▶ **TASK DIRECTIONS**:
Below are records; work out how many of their lines contain the word "Applications" and reply with the number only.

▶ **RECORDED DATA**:
------------------------

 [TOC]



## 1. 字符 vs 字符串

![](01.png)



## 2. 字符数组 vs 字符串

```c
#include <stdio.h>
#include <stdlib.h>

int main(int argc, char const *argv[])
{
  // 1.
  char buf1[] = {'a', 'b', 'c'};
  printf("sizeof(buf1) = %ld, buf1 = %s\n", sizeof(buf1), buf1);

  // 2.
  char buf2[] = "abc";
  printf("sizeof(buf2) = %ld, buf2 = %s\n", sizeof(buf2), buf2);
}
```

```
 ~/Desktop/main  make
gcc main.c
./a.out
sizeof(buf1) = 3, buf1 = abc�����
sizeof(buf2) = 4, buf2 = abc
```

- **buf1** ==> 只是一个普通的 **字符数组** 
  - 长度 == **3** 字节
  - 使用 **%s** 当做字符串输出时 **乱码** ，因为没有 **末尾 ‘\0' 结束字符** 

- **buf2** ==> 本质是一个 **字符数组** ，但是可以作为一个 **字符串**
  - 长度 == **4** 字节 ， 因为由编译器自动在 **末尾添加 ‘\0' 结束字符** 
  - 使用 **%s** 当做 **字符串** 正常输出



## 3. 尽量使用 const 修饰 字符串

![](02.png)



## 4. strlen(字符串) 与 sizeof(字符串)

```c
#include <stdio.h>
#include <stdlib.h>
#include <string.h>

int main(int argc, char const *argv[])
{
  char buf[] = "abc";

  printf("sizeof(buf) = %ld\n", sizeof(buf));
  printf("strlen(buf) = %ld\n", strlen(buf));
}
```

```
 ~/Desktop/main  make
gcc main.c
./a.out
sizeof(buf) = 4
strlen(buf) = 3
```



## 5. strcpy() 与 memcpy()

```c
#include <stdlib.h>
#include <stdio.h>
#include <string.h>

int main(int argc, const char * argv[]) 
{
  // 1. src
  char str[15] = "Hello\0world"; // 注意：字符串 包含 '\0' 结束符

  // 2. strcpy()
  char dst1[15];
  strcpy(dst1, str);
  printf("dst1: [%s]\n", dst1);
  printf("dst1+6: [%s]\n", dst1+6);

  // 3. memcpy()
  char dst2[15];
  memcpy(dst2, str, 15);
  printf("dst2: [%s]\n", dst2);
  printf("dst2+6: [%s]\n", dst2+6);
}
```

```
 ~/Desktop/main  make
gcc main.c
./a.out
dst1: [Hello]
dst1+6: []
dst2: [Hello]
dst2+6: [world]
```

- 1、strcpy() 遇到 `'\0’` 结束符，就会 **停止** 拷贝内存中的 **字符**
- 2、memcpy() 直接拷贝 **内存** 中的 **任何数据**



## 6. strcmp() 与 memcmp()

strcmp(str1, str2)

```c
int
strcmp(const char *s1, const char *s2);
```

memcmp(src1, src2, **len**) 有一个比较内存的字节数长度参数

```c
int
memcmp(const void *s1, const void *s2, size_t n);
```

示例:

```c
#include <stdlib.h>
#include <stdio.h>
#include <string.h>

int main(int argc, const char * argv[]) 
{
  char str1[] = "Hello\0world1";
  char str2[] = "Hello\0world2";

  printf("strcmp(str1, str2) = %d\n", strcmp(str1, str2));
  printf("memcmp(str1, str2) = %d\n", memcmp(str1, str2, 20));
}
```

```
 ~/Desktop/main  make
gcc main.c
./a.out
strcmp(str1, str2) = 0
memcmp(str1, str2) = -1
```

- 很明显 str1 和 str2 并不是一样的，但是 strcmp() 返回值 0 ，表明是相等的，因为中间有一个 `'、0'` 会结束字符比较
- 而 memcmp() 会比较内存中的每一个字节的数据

------------------------

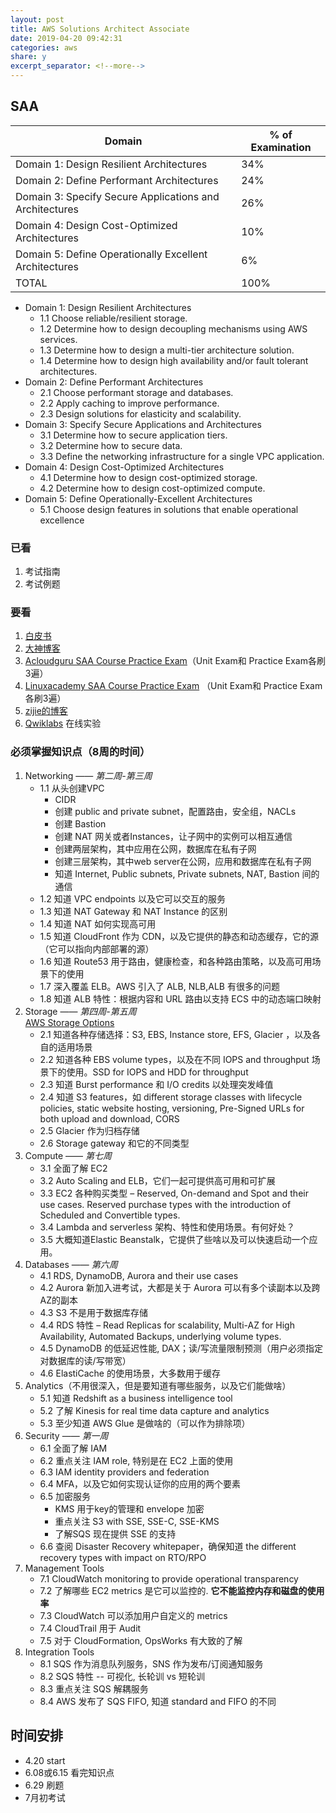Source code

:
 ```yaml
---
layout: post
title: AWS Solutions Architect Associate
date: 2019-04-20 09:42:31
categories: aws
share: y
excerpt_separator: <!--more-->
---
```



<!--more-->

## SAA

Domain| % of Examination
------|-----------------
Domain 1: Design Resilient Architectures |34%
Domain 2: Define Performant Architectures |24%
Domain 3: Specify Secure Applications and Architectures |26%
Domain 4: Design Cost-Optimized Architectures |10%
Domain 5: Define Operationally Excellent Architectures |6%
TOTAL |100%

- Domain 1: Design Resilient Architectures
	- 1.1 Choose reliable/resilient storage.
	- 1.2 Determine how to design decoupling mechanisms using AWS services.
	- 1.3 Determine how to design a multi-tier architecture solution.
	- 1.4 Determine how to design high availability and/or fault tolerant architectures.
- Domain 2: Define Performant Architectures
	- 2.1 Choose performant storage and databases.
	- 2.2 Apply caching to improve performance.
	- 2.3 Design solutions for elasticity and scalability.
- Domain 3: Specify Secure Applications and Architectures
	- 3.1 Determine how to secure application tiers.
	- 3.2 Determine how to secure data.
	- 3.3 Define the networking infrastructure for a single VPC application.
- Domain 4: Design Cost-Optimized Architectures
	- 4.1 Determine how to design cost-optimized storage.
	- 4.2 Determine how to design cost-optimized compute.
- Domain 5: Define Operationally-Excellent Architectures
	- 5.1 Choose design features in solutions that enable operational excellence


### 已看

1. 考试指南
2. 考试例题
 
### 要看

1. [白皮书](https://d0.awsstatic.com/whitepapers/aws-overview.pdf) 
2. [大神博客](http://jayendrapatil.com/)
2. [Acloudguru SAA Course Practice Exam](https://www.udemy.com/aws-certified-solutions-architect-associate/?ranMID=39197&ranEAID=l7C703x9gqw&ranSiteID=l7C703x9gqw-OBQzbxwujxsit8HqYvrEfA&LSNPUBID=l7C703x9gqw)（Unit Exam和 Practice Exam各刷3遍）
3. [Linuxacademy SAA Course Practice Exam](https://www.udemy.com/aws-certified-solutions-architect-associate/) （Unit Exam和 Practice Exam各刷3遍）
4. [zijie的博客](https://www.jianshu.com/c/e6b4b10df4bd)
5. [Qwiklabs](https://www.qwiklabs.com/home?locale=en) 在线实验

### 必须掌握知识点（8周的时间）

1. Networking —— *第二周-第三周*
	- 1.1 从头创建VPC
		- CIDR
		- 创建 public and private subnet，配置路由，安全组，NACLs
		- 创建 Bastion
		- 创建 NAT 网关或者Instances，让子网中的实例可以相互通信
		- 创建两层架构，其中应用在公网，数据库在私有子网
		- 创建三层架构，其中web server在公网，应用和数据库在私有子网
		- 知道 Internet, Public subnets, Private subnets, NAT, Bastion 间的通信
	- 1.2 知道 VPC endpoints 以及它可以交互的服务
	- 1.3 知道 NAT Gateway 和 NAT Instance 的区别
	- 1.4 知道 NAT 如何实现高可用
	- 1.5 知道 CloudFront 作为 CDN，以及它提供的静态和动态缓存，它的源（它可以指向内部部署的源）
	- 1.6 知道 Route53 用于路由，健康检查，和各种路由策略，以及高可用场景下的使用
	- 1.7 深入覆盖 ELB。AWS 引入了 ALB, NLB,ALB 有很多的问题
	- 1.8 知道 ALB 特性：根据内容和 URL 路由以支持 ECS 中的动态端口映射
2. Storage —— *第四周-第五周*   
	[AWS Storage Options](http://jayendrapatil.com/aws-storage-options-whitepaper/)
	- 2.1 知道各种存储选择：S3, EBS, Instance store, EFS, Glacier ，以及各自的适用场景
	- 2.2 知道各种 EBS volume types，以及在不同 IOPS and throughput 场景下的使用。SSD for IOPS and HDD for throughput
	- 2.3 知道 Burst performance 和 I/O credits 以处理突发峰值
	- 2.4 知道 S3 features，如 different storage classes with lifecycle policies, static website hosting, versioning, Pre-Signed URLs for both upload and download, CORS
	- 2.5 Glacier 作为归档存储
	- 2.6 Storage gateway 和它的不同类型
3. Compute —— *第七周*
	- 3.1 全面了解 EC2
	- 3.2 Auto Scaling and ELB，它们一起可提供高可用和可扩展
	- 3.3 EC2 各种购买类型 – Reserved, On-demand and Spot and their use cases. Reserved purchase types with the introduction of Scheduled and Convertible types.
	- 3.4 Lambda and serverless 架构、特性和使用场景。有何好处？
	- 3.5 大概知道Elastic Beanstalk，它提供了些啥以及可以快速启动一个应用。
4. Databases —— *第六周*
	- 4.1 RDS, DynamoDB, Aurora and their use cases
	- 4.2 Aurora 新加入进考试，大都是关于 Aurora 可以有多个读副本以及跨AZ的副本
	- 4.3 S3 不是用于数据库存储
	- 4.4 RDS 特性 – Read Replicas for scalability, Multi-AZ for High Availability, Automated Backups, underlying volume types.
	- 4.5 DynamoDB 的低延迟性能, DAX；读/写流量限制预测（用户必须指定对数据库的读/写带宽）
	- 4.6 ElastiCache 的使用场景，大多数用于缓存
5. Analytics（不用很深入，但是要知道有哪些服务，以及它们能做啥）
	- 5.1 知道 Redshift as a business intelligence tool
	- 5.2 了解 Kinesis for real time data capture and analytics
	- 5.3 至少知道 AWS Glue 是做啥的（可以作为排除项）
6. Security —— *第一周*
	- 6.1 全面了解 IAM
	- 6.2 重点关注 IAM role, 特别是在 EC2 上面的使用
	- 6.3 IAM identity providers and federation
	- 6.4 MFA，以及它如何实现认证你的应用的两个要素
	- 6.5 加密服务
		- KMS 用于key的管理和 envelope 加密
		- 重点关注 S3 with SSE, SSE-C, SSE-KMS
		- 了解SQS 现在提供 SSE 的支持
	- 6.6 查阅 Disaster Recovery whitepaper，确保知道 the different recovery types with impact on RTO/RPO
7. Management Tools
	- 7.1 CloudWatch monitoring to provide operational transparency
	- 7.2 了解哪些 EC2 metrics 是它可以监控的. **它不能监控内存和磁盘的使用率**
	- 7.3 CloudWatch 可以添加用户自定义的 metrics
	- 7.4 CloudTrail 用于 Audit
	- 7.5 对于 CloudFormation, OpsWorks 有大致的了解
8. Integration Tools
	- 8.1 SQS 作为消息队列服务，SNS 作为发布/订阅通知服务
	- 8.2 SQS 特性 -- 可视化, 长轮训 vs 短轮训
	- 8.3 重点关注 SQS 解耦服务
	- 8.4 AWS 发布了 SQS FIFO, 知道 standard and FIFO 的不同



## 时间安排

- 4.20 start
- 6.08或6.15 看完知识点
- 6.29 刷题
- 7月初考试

------------------------

▶ **ANSWER SPACE**:
2